Modeling Murine Gastric Metaplasia Through Tamoxifen-Induced Acute Parietal Cell Loss

Jose B Saenz, Joseph Burclaff, Jason C Mills
PMCID: PMC5221414  NIHMSID: NIHMS820411  PMID: 27246044

Abstract

Parietal cell loss represents the initial step in the sequential progression toward gastric adenocarcinoma. In the setting of chronic inflammation, the expansion of the mucosal response to parietal cell loss characterizes a crucial transition en route to gastric dysplasia. Here, we detail methods for using the selective estrogen receptor modulator tamoxifen as a novel tool to rapidly and reversibly induce parietal cell loss in mice in order to study the mechanisms that underlie these pre-neoplastic events.

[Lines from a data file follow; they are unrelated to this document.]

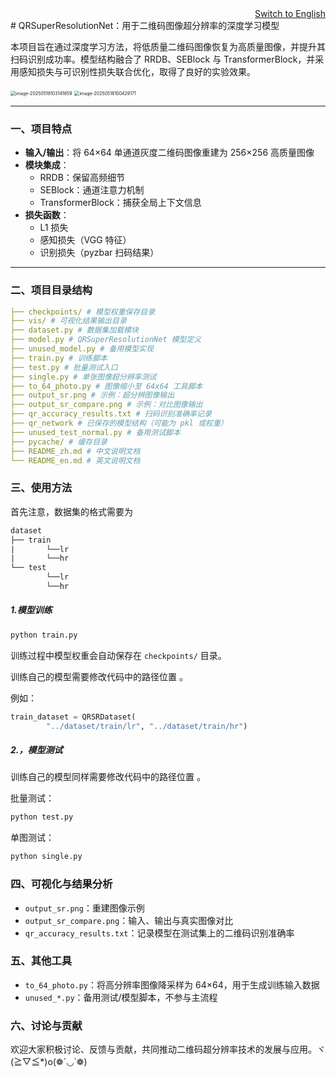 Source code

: <div align="right">
  <a href="README.md">Switch to English</a>
</div>
# QRSuperResolutionNet：用于二维码图像超分辨率的深度学习模型

本项目旨在通过深度学习方法，将低质量二维码图像恢复为高质量图像，并提升其扫码识别成功率。模型结构融合了 RRDB、SEBlock 与 TransformerBlock，并采用感知损失与可识别性损失联合优化，取得了良好的实验效果。

<img src="https://lzz-1340752507.cos.ap-shanghai.myqcloud.com/lzz/image-20250518103141659.png" alt="image-20250518103141659" style="zoom: 50%;" />

<img src="https://lzz-1340752507.cos.ap-shanghai.myqcloud.com/lzz/image-20250518100429171.png" alt="image-20250518100429171" style="zoom:50%;" />

---

### 一、项目特点

- **输入/输出**：将 64×64 单通道灰度二维码图像重建为 256×256 高质量图像
- **模块集成**：
  - RRDB：保留高频细节
  - SEBlock：通道注意力机制
  - TransformerBlock：捕获全局上下文信息
- **损失函数**：
  - L1 损失
  - 感知损失（VGG 特征）
  - 识别损失（pyzbar 扫码结果）

---

### 二、项目目录结构

```yaml
├── checkpoints/ # 模型权重保存目录
├── vis/ # 可视化结果输出目录
├── dataset.py # 数据集加载模块
├── model.py # QRSuperResolutionNet 模型定义
├── unused_model.py # 备用模型实现
├── train.py # 训练脚本
├── test.py # 批量测试入口
├── single.py # 单张图像超分辨率测试
├── to_64_photo.py # 图像缩小至 64x64 工具脚本
├── output_sr.png # 示例：超分辨图像输出
├── output_sr_compare.png # 示例：对比图像输出
├── qr_accuracy_results.txt # 扫码识别准确率记录
├── qr_network # 已保存的模型结构（可能为 pkl 或权重）
├── unused_test_normal.py # 备用测试脚本
├── pycache/ # 缓存目录
├── README_zh.md # 中文说明文档
└── README_en.md # 英文说明文档
```

###  三、使用方法

首先注意，数据集的格式需要为

```tex
dataset
├── train
|		└──lr
|		└──hr
└── test
		└──lr
		└──hr
```



##### 1.模型训练

```python
python train.py
```

训练过程中模型权重会自动保存在 `checkpoints/` 目录。

训练自己的模型需要修改代码中的路径位置 。

例如：

```python
train_dataset = QRSRDataset(
        "../dataset/train/lr", "../dataset/train/hr")
```

##### 2.，模型测试

训练自己的模型同样需要修改代码中的路径位置 。

批量测试：

```python
python test.py
```



单图测试：

```python
python single.py
```

### 四、可视化与结果分析

- `output_sr.png`：重建图像示例
- `output_sr_compare.png`：输入、输出与真实图像对比
- `qr_accuracy_results.txt`：记录模型在测试集上的二维码识别准确率



### 五、其他工具

- `to_64_photo.py`：将高分辨率图像降采样为 64×64，用于生成训练输入数据
- `unused_*.py`：备用测试/模型脚本，不参与主流程

### 六、讨论与贡献

欢迎大家积极讨论、反馈与贡献，共同推动二维码超分辨率技术的发展与应用。ヾ(≧▽≦*)o(❁´◡`❁)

Keywords: Tamoxifen, Parietal cell loss, Metaplasia, Oxyntic atrophy, Spasmolytic polypeptide-expressing metaplasia (SPEM)

1 Introduction

Gastric adenocarcinoma remains one of the leading causes of cancer-related deaths worldwide [1]. The sequence of events leading to the development of gastric dysplasia and neoplasia begins with the loss of acid-secreting parietal cells, a process known as oxyntic atrophy, followed by the expansion of pre-neoplastic changes in the setting of chronic inflammation [2]. The early mucosal response to oxyntic atrophy includes reorganization of the gastric unit, characterized initially by an increased proliferation of gastric progenitor cells and the reprogramming of post-mitotic chief cells at the base of the gastric gland into a proliferating population of metaplastic cells [3]. Overall, the pattern of gastric unit reorganization that characterizes the response to oxyntic atrophy is known as spasmolytic polypeptide-expressing metaplasia (SPEM), as the metaplastic chief cells express spasmolytic polypeptide (also known as trefoil factor family 2; TFF2). SPEM can either be a transient alteration in the gastric landscape, followed by repair and restoration of normal architecture, or it can represent a crucial pre-neoplastic event en route to gastric dysplasia in the setting of chronic inflammation. The study of the mechanisms underlying the development and evolution of SPEM has been accelerated by recently developed tools [46] which rapidly induce SPEM in animal models of gastric dysplasia. Here, we describe the discovery and use of the selective estrogen receptor modulator, tamoxifen, as a model for studying SPEM.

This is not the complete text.